導入
COBOLの実務現場において、テーブル検索は避けて通れない処理です。しかし、SEARCH文を記述する際、終了位置が不明瞭になり、特にネスト(入れ子)が深くなった場合に「どこまでがSEARCHの範囲か」が判別しづらくなるケースがあります。END-SEARCHを使用することは、コードの可読性を高め、保守性を向上させるために極めて重要です。本稿では、この範囲終了指定子を正しく活用し、堅牢なプログラムを書くためのポイントを解説します。
基礎知識
SEARCH文は、テーブル(OCCURS句で定義された配列)を順次または二分探索するための命令です。従来、SEARCH文の範囲は、記述の終わり(ピリオド)までと見なされてきました。しかし、ピリオドによる終了は、意図しない範囲まで処理を巻き込んでしまう「ロジックの暴走」の原因になります。END-SEARCHは、SEARCH文の処理範囲を明示的に区切るための「構造化制御構文」の一つであり、コンパイラに対してSEARCHの終了を明確に伝える役割を果たします。
実装/解決策
実務では、単一のSEARCH文だけでなく、複数のWHEN句を組み合わせたり、SEARCHの中に別のIF文をネストさせることが多々あります。END-SEARCHを適切に記述することで、コンパイラがSEARCHの範囲を正しく認識し、構造化された美しいコードを維持できます。特に、メンテナンス時にロジックを追加・修正する際、END-SEARCHを記述しておけば、ピリオドの位置を気にして全体の構成を書き直す手間が省けます。
サンプルプログラム
以下は、売上テーブルから特定のコードを検索し、見つかった場合に金額を更新する標準的な実装例です。
IDENTIFICATION DIVISION.
PROGRAM-ID. SEARCH-SAMPLE.
DATA DIVISION.
WORKING-STORAGE SECTION.
01 WS-TABLE.
05 WS-ITEM OCCURS 10 TIMES INDEXED BY IDX.
10 WS-CODE PIC X(04).
10 WS-AMT PIC 9(07).
01 WS-SEARCH-KEY PIC X(04) VALUE ‘A001’.
PROCEDURE DIVISION.
SET IDX TO 1.
SEARCH WS-ITEM
AT END
DISPLAY ‘該当データなし’
WHEN WS-CODE(IDX) = WS-SEARCH-KEY
DISPLAY ‘データ発見:’ WS-AMT(IDX)
> 構造を明確にするためにEND-SEARCHを使用
END-SEARCH.
STOP RUN.
応用・注意点
現場で最も注意すべきは、「旧来のピリオド終端と混在させない」ことです。SEARCH文にEND-SEARCHを使用する場合、その範囲内での各処理(WHEN句内の処理など)の末尾にピリオドを打たないようにしてください。範囲内の処理の途中でピリオドを打ってしまうと、そこでSEARCH文自体が強制的に終了とみなされ、END-SEARCHが構文エラーになるか、意図しない動作を引き起こします。

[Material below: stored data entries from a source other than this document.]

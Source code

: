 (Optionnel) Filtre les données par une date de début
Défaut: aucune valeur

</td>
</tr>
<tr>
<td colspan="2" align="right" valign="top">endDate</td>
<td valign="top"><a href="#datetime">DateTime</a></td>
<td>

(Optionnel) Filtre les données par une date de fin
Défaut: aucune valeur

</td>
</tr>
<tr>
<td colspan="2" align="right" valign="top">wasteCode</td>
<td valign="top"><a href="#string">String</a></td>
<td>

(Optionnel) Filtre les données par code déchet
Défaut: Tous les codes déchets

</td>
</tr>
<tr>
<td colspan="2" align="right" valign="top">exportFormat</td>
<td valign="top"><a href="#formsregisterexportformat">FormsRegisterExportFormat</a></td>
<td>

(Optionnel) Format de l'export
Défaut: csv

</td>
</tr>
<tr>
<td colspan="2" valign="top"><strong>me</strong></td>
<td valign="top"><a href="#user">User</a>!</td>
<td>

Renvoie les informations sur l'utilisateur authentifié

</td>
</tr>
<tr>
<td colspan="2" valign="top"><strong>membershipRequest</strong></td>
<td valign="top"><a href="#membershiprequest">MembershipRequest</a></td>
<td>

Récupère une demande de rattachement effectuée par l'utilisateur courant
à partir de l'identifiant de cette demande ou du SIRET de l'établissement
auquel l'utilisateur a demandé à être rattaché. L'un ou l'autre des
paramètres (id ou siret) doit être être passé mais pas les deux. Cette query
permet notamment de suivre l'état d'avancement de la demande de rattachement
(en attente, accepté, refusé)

また、複雑な条件分岐が必要な場合は、SEARCH文を単独のサブルーチンやセクションに切り出すのがベストプラクティスです。END-SEARCHを使いこなすことは、単なる構文の習得ではなく、後続のエンジニアが読みやすい「クリーンなコード」を書くための第一歩です。ぜひ、既存のソースコードを見直す際にも積極的に取り入れてみてください。